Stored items
*** Begin section ***

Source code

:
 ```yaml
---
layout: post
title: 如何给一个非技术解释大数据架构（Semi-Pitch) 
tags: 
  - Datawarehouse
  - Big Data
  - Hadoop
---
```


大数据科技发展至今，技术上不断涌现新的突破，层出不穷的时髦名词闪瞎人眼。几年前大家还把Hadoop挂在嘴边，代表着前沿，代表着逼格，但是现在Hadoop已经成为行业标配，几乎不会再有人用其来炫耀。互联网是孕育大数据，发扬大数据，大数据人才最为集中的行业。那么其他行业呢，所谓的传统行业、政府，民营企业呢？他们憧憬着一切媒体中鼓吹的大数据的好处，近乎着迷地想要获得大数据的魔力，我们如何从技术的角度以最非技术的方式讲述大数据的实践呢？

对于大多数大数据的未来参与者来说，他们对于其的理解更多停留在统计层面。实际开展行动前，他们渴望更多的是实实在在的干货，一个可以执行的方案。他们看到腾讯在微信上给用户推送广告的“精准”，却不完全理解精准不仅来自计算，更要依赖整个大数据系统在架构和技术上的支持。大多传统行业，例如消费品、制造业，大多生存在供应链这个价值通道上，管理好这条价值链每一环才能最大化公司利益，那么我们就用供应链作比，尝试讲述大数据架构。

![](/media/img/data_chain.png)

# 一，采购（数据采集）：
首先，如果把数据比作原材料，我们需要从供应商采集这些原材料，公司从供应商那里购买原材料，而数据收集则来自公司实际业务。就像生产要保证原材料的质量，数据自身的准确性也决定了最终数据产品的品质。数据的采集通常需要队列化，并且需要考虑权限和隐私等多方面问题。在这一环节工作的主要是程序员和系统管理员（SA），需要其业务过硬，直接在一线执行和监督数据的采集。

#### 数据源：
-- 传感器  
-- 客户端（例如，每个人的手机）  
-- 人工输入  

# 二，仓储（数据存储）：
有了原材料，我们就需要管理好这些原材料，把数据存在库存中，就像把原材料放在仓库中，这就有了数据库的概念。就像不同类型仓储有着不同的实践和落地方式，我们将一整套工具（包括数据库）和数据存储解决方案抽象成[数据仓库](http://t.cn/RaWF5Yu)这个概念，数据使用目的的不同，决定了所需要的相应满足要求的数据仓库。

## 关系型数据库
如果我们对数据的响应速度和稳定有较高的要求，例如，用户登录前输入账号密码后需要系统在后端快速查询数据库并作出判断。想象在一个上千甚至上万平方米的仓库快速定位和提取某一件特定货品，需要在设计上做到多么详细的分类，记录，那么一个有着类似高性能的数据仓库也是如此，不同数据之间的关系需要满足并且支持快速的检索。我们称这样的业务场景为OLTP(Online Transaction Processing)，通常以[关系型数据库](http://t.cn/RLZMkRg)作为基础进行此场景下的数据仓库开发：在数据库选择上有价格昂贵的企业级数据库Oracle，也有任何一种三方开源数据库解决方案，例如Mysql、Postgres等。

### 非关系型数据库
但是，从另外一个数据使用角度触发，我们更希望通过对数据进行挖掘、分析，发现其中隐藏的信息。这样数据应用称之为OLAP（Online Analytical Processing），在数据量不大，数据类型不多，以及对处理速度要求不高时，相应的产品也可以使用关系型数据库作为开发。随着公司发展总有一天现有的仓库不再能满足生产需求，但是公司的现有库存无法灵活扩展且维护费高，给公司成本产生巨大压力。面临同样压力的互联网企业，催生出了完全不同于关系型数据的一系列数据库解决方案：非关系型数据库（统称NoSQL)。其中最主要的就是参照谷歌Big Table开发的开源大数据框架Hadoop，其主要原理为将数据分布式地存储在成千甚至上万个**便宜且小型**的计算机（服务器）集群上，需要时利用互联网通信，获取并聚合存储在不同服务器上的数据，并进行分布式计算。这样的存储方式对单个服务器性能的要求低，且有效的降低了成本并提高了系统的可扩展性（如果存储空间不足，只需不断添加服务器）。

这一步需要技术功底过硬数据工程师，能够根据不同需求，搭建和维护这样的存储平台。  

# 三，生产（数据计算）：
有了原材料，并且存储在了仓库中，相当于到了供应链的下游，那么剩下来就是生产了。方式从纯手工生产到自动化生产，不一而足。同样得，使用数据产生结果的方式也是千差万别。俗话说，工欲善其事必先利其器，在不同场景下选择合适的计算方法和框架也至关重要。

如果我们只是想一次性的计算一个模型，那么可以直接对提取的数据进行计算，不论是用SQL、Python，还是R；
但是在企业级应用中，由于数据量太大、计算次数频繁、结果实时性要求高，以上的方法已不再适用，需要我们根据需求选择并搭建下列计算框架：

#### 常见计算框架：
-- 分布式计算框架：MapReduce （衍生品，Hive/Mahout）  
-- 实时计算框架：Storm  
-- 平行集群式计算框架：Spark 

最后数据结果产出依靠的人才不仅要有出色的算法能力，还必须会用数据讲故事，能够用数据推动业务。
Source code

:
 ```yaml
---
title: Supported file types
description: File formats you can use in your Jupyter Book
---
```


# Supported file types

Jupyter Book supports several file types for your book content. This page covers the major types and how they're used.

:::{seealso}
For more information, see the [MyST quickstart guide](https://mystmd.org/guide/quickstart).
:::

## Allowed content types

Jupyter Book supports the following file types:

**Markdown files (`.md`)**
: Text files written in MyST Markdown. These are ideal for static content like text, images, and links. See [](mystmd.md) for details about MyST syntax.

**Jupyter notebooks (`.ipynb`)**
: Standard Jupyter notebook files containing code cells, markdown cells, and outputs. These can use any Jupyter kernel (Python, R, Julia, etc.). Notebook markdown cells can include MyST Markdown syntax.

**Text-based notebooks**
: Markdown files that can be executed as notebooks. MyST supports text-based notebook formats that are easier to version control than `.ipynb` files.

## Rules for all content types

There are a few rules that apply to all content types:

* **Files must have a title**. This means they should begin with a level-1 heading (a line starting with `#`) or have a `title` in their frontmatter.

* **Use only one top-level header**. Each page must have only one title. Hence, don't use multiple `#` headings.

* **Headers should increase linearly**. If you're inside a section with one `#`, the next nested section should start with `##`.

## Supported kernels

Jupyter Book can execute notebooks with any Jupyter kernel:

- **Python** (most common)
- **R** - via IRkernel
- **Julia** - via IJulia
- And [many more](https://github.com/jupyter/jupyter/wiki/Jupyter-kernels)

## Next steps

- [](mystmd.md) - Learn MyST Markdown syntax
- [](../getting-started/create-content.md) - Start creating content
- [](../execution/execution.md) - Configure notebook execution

*** End section ***
*** Begin section ***

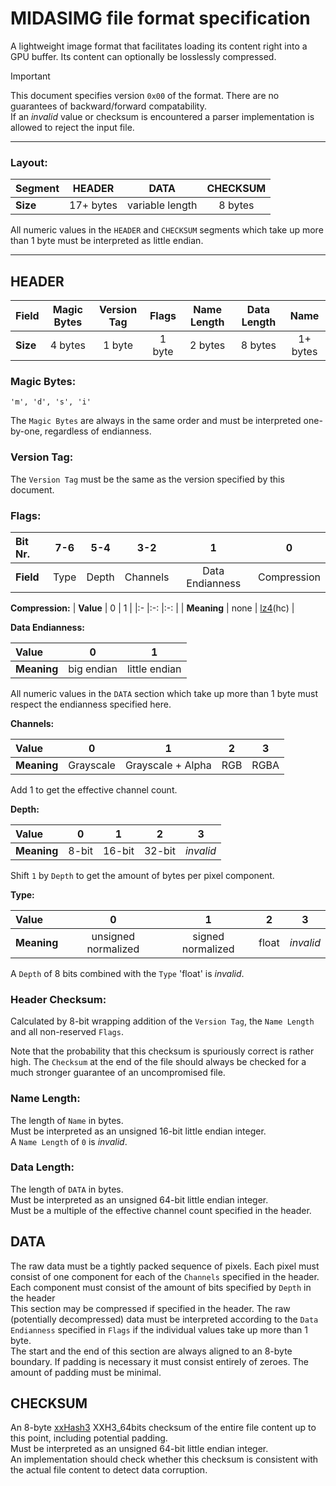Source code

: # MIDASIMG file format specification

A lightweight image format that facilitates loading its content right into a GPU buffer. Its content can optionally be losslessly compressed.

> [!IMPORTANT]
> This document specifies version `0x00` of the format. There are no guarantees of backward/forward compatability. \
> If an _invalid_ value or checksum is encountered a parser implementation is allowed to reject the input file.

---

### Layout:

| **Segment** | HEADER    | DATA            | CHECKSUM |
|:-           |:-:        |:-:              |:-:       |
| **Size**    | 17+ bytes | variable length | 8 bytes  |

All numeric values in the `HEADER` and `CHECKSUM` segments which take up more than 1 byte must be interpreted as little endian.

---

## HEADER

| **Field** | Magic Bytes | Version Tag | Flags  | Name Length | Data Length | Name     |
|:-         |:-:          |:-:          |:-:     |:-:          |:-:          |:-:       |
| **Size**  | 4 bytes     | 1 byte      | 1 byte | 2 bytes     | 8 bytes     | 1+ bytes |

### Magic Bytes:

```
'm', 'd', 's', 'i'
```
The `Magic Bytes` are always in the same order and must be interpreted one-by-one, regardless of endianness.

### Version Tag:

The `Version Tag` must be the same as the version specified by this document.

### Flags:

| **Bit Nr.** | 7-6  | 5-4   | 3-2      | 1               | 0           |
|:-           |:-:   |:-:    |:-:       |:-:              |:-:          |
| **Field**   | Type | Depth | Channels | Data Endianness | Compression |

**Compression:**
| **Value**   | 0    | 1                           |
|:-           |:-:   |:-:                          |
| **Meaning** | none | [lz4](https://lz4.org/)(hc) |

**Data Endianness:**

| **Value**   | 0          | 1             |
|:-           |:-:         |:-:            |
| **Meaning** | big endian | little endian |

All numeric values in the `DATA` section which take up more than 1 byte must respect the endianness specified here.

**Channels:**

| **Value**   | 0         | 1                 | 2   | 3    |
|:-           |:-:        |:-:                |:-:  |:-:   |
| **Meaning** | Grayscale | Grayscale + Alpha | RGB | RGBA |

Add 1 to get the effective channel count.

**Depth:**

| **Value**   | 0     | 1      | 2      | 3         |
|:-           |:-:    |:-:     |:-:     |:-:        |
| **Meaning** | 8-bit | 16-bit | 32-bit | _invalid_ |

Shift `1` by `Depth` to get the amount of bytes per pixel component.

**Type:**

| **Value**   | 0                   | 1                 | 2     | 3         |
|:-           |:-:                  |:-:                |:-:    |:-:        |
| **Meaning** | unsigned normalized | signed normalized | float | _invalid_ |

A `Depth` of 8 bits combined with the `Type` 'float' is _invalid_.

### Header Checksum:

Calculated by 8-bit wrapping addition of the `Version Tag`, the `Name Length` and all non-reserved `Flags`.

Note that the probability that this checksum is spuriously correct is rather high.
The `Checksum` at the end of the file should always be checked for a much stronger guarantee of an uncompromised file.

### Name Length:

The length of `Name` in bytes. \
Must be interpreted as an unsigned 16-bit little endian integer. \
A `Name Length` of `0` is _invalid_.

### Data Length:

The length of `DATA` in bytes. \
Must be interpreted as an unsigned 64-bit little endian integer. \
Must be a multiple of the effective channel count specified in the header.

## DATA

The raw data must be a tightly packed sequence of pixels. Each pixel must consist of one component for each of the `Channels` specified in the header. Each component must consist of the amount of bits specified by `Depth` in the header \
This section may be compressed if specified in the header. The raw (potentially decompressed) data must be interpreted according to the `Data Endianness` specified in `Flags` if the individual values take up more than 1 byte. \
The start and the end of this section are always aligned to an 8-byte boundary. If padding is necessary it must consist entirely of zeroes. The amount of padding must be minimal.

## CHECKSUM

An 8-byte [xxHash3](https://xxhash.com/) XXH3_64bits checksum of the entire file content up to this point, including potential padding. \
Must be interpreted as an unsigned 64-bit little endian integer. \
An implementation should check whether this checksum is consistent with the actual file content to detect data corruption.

*** End section ***

### AIM OF THE EXERCISE
Return, with no change at all, every line in the entries above from the line containing "Endianness | Compression |" through the line containing "none | [lz4](https://lz4.org/)(hc) |".

### REPLY
| **Field**   | Type | Depth | Channels | Data Endianness | Compression |

**Compression:**
| **Value**   | 0    | 1                           |
|:-           |:-:   |:-:                          |
| **Meaning** | none | [lz4](https://lz4.org/)(hc) |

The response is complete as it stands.